The Home Office report notes a 'widening' confidence gap between black and white communities when it comes to dealing with the police. More importantly, referring to 2020 ONS data, the report also finds that only just over half (56%) of Black adults believe the police will treat them with fairly should they encounter them. Worryingly, the report finds that this lack of confidence extends to youth. It cites a Youth Violence Commission survey of young people which found what is described as a “damaging lack of trust between the police and some communities”. Included in this is the unwillingness of youth to reach out to police for advice even when "worried about being a victim of crime."
When it comes to the police, the fact that they look through a criminal lens when they see some young people that might be on the Gangs Matrix or a group of young people that might be just chilling on a corner or might be just together, they automatically categorise in the head that that group of young people are criminals.

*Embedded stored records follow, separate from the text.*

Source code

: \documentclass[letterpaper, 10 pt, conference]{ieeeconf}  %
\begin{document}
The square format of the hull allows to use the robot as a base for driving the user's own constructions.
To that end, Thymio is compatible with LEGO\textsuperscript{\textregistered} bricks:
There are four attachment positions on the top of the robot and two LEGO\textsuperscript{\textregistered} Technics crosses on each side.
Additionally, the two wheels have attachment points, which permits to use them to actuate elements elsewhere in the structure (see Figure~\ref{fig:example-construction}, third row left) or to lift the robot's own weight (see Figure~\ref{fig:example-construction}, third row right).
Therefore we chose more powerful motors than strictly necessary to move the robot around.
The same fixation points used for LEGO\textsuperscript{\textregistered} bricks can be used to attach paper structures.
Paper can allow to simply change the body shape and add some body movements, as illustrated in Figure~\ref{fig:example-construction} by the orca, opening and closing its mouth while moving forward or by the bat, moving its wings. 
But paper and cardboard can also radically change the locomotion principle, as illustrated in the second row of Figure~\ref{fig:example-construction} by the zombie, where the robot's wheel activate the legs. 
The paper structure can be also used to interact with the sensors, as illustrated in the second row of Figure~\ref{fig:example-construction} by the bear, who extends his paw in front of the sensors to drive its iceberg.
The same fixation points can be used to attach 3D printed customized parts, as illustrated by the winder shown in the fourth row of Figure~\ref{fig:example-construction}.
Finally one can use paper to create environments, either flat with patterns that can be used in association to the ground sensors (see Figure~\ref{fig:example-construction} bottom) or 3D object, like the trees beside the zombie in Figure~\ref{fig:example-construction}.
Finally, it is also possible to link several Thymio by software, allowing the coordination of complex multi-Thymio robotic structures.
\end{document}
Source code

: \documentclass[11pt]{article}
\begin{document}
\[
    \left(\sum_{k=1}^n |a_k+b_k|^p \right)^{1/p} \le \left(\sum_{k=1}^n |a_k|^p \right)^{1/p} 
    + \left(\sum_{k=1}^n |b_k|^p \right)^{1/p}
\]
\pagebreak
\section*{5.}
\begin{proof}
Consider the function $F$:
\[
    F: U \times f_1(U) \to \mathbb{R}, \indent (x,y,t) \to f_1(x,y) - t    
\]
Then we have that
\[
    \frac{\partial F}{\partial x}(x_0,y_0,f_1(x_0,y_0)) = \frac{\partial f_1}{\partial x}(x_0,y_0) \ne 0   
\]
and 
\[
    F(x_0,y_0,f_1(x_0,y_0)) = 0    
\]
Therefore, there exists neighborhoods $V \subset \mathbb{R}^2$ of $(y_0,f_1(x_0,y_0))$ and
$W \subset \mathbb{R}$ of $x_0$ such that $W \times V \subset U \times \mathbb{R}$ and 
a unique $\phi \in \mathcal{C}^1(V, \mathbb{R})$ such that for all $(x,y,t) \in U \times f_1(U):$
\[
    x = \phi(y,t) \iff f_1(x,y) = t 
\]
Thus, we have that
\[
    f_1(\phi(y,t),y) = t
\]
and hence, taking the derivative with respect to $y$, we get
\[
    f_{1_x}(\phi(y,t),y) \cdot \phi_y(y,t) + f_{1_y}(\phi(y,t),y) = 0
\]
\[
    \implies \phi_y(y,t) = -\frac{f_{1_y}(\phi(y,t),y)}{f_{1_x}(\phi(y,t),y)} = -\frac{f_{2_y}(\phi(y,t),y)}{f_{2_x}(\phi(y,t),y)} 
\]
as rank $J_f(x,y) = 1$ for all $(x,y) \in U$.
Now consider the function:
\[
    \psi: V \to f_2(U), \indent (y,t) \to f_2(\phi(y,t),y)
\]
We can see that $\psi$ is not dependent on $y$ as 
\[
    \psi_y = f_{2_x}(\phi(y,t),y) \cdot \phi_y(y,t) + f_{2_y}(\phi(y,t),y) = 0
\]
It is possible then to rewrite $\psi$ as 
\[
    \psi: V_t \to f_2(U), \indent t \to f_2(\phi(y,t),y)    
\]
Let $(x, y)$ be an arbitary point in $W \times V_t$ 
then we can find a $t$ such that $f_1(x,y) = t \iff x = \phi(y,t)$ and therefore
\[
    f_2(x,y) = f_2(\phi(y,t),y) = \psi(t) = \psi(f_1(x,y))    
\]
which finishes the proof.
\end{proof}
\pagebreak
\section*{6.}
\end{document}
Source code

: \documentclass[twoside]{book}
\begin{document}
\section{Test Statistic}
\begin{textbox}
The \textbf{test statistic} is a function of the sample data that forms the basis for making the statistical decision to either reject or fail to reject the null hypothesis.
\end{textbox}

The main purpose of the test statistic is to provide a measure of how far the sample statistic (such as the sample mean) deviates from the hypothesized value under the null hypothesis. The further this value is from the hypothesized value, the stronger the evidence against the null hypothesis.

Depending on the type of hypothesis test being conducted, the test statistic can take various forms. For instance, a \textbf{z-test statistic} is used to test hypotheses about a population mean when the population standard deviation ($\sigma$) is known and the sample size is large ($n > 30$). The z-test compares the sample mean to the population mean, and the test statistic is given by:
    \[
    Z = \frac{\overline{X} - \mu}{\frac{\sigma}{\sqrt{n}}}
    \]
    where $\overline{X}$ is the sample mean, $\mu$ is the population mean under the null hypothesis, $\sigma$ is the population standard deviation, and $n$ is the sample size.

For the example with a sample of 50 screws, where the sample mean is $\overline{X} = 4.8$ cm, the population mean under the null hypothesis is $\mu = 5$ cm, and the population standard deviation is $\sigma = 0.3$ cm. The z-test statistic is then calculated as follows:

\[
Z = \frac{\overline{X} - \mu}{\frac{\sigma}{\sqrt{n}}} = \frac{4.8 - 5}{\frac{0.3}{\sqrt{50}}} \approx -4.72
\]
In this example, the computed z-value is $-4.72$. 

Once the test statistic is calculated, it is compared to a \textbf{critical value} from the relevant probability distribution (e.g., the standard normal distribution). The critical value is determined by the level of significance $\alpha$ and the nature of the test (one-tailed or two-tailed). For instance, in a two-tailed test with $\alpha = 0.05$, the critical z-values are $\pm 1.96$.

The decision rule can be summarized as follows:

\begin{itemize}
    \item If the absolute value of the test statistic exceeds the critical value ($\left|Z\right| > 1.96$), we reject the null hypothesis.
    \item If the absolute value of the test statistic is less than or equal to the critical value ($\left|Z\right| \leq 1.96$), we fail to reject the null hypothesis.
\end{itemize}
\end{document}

BME recruitment continues to lag behind population statistics
The Macpherson report saw then Home Secretary Jack Straw react by putting forward a 10-year plan to diversify police forces across the country. Successive governments have placed this on their agenda but the new report suggests that transformational change has yet to take place.
It summarises the current state of affairs in policing representation and shows that what is termed as 'BME' representation in policing still lags behind current population figures in England and Wales. The committee's findings suggest that based on current trends (ceteris paribus) parity between the two won't be reached until 2040. The 2019 drive to recruit 20,000 officers within three years continues, but of the intakes so far only one in 10 (10.6%) of the new recruits have been from 'BME' backgrounds.
Disproportionality in Stop and Search grows
The report found that disproportionalities in stop and search is at a higher level today than it was two decades ago, with this figure continuing to rise. The macpherson report found that in 1997/98 "Black people were five times more likely to be stopped than Whites”. The statistics for England and Wales, covering the year to 31 March 2020 showed that that Black people are now nine times (8.9%) more likely to be stopped than white individuals. For the blanket 'BAME' group, this figure is 4.1%.